§ **DIRECTIONS**
Go through the entries below line by line and count those containing "stringliteral"; the answer is that count alone.

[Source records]
——
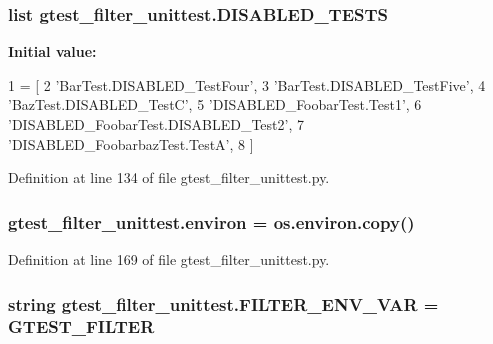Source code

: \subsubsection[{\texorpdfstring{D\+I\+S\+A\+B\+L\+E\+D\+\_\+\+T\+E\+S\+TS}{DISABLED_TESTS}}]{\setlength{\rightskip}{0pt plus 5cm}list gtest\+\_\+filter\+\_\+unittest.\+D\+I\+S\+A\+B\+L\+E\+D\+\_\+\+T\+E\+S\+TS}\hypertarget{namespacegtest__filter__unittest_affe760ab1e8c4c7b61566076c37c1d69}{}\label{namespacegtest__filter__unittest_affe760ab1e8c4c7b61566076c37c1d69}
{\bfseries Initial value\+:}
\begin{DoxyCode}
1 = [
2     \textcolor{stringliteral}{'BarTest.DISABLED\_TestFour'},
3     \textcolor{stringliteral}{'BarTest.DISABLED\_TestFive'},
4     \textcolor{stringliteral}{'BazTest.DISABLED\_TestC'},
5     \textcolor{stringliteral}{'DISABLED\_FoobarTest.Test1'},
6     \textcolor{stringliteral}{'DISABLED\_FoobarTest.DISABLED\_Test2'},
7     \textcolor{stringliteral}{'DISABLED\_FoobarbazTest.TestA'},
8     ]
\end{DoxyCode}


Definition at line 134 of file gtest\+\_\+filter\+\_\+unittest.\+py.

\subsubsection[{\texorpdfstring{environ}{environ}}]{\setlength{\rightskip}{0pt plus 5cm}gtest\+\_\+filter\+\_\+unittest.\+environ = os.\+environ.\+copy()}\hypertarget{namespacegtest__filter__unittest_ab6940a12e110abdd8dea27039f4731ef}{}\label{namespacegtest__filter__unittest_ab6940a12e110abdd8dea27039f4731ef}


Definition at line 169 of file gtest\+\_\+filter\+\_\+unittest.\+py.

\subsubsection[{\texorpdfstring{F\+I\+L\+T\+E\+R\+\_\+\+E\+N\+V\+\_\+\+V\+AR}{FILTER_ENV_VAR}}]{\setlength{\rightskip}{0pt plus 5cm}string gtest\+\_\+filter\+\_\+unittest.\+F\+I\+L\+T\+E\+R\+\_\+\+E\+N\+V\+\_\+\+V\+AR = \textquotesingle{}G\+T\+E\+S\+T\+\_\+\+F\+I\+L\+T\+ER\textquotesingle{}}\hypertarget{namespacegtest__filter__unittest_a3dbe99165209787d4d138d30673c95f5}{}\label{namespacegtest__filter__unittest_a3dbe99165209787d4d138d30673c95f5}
——
§ **YOUR SOLUTION**
6